Compiti a casa, è giusto aiutare vostro figlio?

I compiti a casa sono sempre stati un ostacolo da superare per figli, ma sopratutto i genitori. Ci sono svariate motivazioni che inducono una madre ad aiutare il proprio figlio nello svolgimento dei compiti per casa. Gli si vuole dare una mano perché lo si vede in difficoltà, alleviargli  il peso perché è stanco, contribuire all’orgoglio di saperlo primo della classe.

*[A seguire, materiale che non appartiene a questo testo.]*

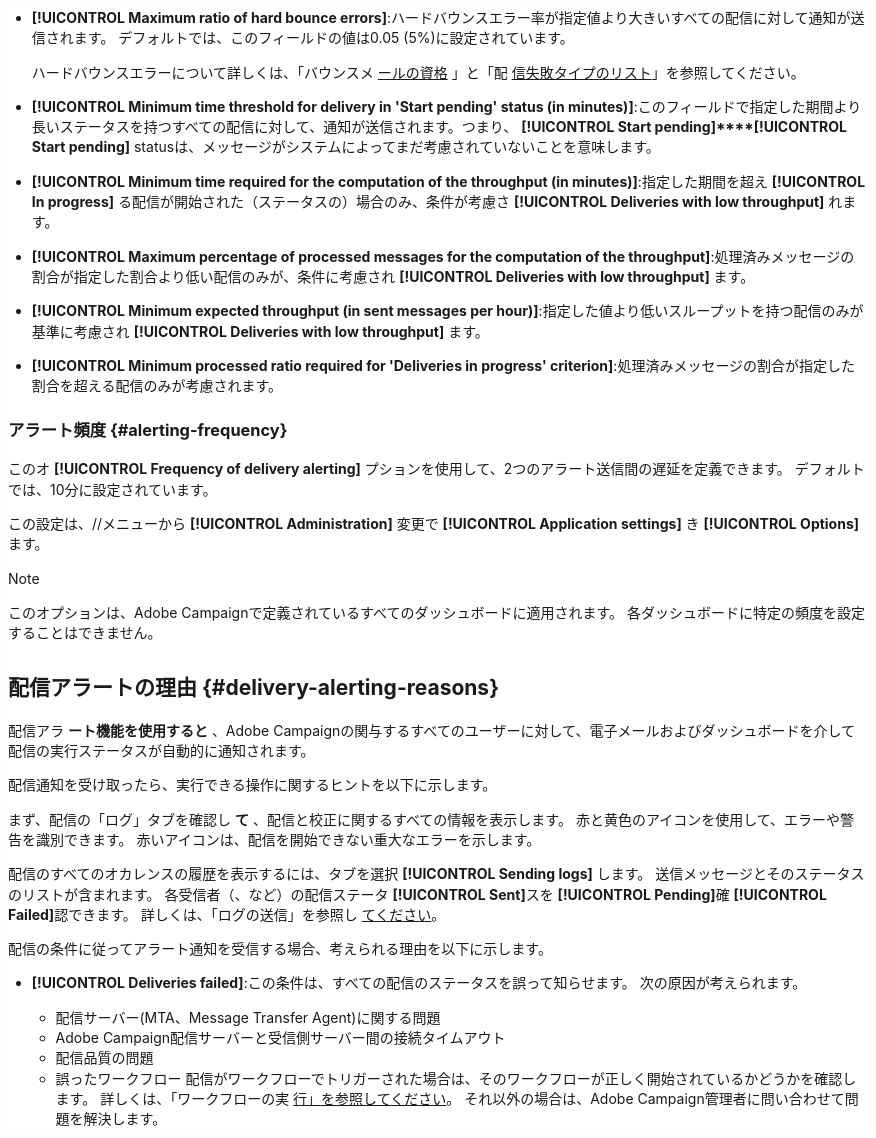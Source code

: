 * **[!UICONTROL Maximum ratio of hard bounce errors]**:ハードバウンスエラー率が指定値より大きいすべての配信に対して通知が送信されます。 デフォルトでは、このフィールドの値は0.05 (5%)に設定されています。

   ハードバウンスエラーについて詳しくは、「バウンスメ [ールの資格](../../sending/using/understanding-delivery-failures.md#bounce-mail-qualification) 」と「配 [信失敗タイプのリスト](../../sending/using/understanding-delivery-failures.md#delivery-failure-types-and-reasons)」を参照してください。

* **[!UICONTROL Minimum time threshold for delivery in 'Start pending' status (in minutes)]**:このフィールドで指定した期間より長いステータスを持つすべての配信に対して、通知が送信されます。つまり、 **[!UICONTROL Start pending]****[!UICONTROL Start pending]** statusは、メッセージがシステムによってまだ考慮されていないことを意味します。
* **[!UICONTROL Minimum time required for the computation of the throughput (in minutes)]**:指定した期間を超え **[!UICONTROL In progress]** る配信が開始された（ステータスの）場合のみ、条件が考慮さ **[!UICONTROL Deliveries with low throughput]** れます。
* **[!UICONTROL Maximum percentage of processed messages for the computation of the throughput]**:処理済みメッセージの割合が指定した割合より低い配信のみが、条件に考慮され **[!UICONTROL Deliveries with low throughput]** ます。
* **[!UICONTROL Minimum expected throughput (in sent messages per hour)]**:指定した値より低いスループットを持つ配信のみが基準に考慮され **[!UICONTROL Deliveries with low throughput]** ます。
* **[!UICONTROL Minimum processed ratio required for 'Deliveries in progress' criterion]**:処理済みメッセージの割合が指定した割合を超える配信のみが考慮されます。

### アラート頻度 {#alerting-frequency}

このオ **[!UICONTROL Frequency of delivery alerting]** プションを使用して、2つのアラート送信間の遅延を定義できます。 デフォルトでは、10分に設定されています。

この設定は、//メニューから **[!UICONTROL Administration]** 変更で **[!UICONTROL Application settings]** き **[!UICONTROL Options]** ます。

>[!NOTE]
>
>このオプションは、Adobe Campaignで定義されているすべてのダッシュボードに適用されます。 各ダッシュボードに特定の頻度を設定することはできません。

## 配信アラートの理由 {#delivery-alerting-reasons}

配信アラ **ート機能を使用すると** 、Adobe Campaignの関与するすべてのユーザーに対して、電子メールおよびダッシュボードを介して配信の実行ステータスが自動的に通知されます。

配信通知を受け取ったら、実行できる操作に関するヒントを以下に示します。

まず、配信の「ログ」タブを確認し **て** 、配信と校正に関するすべての情報を表示します。 赤と黄色のアイコンを使用して、エラーや警告を識別できます。 赤いアイコンは、配信を開始できない重大なエラーを示します。

配信のすべてのオカレンスの履歴を表示するには、タブを選択 **[!UICONTROL Sending logs]** します。 送信メッセージとそのステータスのリストが含まれます。 各受信者（、など）の配信ステータ **[!UICONTROL Sent]**&#x200B;スを **[!UICONTROL Pending]**&#x200B;確 **[!UICONTROL Failed]**&#x200B;認できます。 詳しくは、「ログの送信」を参照し [てください](../../sending/using/monitoring-a-delivery.md#sending-logs)。

配信の条件に従ってアラート通知を受信する場合、考えられる理由を以下に示します。

* **[!UICONTROL Deliveries failed]**:この条件は、すべての配信のステータスを誤って知らせます。 次の原因が考えられます。

   * 配信サーバー(MTA、Message Transfer Agent)に関する問題
   * Adobe Campaign配信サーバーと受信側サーバー間の接続タイムアウト
   * 配信品質の問題
   * 誤ったワークフロー
   配信がワークフローでトリガーされた場合は、そのワークフローが正しく開始されているかどうかを確認します。 詳しくは、「ワークフローの実 [行」を参照してください](../../automating/using/executing-a-workflow.md)。 それ以外の場合は、Adobe Campaign管理者に問い合わせて問題を解決します。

Certo non è un buon punto di partenza perdere subito la pazienza con i figli: evitiamo le tragedie, le tensioni, i ricatti, le punizioni, ma anche costringere i bambini ad ascoltare i nostri sbuffi tutto il tempo. Immedesimiamoci in loro: come potremmo lavorare bene e concentrati, se chi abbiamo di fianco (che dovrebbe soltanto incoraggiarci), ci rende tutto solo più stressante? Se decidiamo di aiutare i figli a fare i compiti di scuola, dobbiamo insegnare loro come ci si concentra, e soprattutto gli dobbiamo il senso di rispetto che si dedica alle cose importanti della nostra vita. Eppure, affermano i pedagogisti ormai da tempo, passare le serate a finire, completare, correggere i compiti dei figli è controproducente sotto vari punti di vista.

Gli esperti sottolineano che intervenendo sull’operato dei bambini si impedisce innanzitutto di trarre beneficio dagli esercizi, quindi di imparare quello che il programma scolastico propone, ma si limita anche la loro possibilità di mettersi alla prova, di imparare dagli errori, di sviluppare la capacità di impegnarsi, di accettare la fatica.

 

Fin dai primi anni di vita, ricordate: lasciate che il vostro bambino cammini da solo. Non importa se cade. Si rialzerà. Non riempitelo di giochi come se vivesse in una ludoteca. Insegnategli ad apprezzare le cose, una per volta. Non dategli in mano tre giochi contemporaneamente, magari mentre guarda la televisione. Insegnategli che oltre al piacere esiste il dovere: chiedetegli di mettere a posto i giochi insieme a voi. Anche se è piccolino.

In conclusione, aiutare vostro figlio a trovare la concentrazione per poter superare l’ostacolo dei compiti sì, ma indirizzarlo verso “la risposta esatta” è una cosa assolutamente da evitare, perchè fin da quando inizia i primi compiti, deve imparare a superare anche i problemi più grandi, che a quell’età sono i compiti.